Sala e Merola reggono, il centrodestra non passa
Il Pd si salva in corner con la preziosissima vittoria a Milano; in una città ben amministrata dall’uscente Pisapia, la coalizione di centrosinistra che ha appoggiato Beppe Sala riesce a resistere contro l’onda d’urto del moderato Parisi. Due candidati spesso definiti “simili” quelli giunti al ballottaggio nella città meneghina, con uno scontro bipolare dal quale almeno per il momento è restato fuori il M5S. Discorso speculare a Bologna, dove però Merola ha la meglio su una candidata molto meno “centrista”, la leghista Lucia Borgonzoni. La roccaforte rossa resta democratica, ma anche là non è poco lo scontento per una vittoria non netta e sfuggita al primo turno.

La grave sconfitta a Torino
Probabilmente la sconfitta che più brucia per il Pd è quella di Torino; se Roma per molti era persa da tempo, la situazione sotto la Mole era ben diversa. L’amministrazione Fassino aveva ben fatto, e il malcontento in città era certamente molto diverso da quello della Capitale; quello di Torino è infatti molto probabilmente il campanello d’allarme più importante per la maggioranza, con una candidata grillina, la Appendino, che senza grandissimo clamore è riuscita prima ad affermarsi come seconda candidata più votata al primo turno, e poi a intercettare i voti del centrodestra, rivelatasi essenziali per la vittoria finale. Se ad oggi si andasse a votare alle Politiche e al ballottaggio andassero Pd e M5S, il rischio sarebbe senz’altro questo.

Come esce Renzi da questi ballottaggi
Ma alla fine dei conti Renzi e il suo esecutivo ne escono davvero così tanto malconci da questi ballottaggi?
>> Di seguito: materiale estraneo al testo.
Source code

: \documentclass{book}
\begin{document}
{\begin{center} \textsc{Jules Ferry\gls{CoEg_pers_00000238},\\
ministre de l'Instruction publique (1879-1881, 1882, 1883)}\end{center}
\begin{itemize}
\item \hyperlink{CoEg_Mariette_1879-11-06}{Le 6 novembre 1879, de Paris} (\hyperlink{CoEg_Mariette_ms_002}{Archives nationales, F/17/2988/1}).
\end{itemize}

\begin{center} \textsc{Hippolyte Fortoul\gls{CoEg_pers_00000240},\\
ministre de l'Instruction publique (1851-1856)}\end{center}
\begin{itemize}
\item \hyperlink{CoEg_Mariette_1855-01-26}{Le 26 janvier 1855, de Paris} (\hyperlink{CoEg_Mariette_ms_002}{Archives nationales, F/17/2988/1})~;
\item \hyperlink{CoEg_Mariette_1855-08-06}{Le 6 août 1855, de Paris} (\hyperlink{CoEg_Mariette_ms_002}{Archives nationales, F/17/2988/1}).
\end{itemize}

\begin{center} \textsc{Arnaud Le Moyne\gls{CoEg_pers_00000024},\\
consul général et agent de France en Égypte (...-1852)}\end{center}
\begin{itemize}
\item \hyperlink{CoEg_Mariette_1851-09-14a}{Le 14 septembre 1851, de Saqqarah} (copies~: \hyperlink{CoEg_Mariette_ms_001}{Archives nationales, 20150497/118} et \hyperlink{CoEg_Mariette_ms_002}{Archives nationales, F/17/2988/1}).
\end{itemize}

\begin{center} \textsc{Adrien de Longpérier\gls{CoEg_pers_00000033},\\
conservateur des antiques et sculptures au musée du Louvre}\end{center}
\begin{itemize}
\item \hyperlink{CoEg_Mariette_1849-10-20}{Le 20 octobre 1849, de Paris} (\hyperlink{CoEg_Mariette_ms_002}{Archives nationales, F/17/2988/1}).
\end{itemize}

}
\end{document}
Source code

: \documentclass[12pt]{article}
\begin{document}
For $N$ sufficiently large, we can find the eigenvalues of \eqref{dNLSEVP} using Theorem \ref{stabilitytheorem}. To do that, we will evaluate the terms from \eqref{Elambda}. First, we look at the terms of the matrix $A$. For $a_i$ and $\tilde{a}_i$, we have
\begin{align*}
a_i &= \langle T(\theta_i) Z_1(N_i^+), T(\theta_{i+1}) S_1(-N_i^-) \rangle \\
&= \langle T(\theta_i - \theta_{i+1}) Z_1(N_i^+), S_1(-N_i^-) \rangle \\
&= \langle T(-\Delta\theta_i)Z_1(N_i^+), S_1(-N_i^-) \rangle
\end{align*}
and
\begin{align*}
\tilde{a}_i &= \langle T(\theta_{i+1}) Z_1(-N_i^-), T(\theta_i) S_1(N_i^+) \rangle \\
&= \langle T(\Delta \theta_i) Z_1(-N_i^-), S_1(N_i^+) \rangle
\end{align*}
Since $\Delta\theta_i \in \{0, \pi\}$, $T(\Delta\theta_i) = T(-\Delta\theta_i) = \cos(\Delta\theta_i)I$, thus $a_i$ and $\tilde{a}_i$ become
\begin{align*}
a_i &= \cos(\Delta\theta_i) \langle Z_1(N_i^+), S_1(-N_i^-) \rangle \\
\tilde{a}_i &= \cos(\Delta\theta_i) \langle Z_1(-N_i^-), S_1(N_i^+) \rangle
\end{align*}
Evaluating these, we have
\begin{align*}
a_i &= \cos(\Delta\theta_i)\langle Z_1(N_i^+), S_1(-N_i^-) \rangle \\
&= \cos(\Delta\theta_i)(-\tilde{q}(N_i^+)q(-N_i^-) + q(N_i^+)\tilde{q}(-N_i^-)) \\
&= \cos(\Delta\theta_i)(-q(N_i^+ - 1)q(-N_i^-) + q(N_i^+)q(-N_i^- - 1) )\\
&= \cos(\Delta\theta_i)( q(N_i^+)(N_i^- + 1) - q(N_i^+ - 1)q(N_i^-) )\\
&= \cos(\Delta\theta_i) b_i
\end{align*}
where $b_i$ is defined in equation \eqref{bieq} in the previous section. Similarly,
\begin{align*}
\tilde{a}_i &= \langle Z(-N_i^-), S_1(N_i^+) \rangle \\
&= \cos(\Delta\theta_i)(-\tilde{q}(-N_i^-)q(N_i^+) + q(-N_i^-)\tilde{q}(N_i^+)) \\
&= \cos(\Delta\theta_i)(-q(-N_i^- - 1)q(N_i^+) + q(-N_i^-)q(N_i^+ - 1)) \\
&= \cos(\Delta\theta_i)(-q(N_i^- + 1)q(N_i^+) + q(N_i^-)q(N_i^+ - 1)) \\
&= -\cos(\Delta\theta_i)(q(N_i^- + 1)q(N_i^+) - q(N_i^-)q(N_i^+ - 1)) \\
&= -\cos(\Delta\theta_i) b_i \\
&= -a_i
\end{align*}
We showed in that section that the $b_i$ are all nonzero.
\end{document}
La risposta è molto meno banale di quanto si possa credere, soprattutto nel momento in cui l’ex Sindaco di Firenze è rimasto a detta di molti abbastanza distaccato. Le Amministrative, seppur in città così importanti, non possono essere un parametro verosimile per le futuri Elezioni Politiche.
Il dato forse inequivocabile che se ne ricava è quello che ancora una volta Renzi e il Pd appaiono come due entità ben distinte e separate; laddove il Premier decide infatti di mettersi in gioco in prima persona (come accaduto alle Europee e come accadrà per il prossimo referendum ad Ottobre), riesce a canalizzare un elettorato al di là delle ideologie politiche tradizionali, ponendosi come leader ideale di quel “Partito della Nazione” che tanto piace a un modello di elettorato moderato, e che intercetta il malcontento di parte del centrodestra. Quando invece il Pd deve rivolgersi alle sue forze locali, là restano una serie di lacune mai colmate, e dalle quali Renzi e il renzismo sembrano essere rimaste chiuse fuori. Il Presidente del Consiglio e Segretario del Partito, non è riuscito in quella famosa rottamazione col quale si era presentato all’elettorato democratico qualche anno fa, e una parte del Pd resta orgogliosamente ancorato ad un sistema che non funziona più.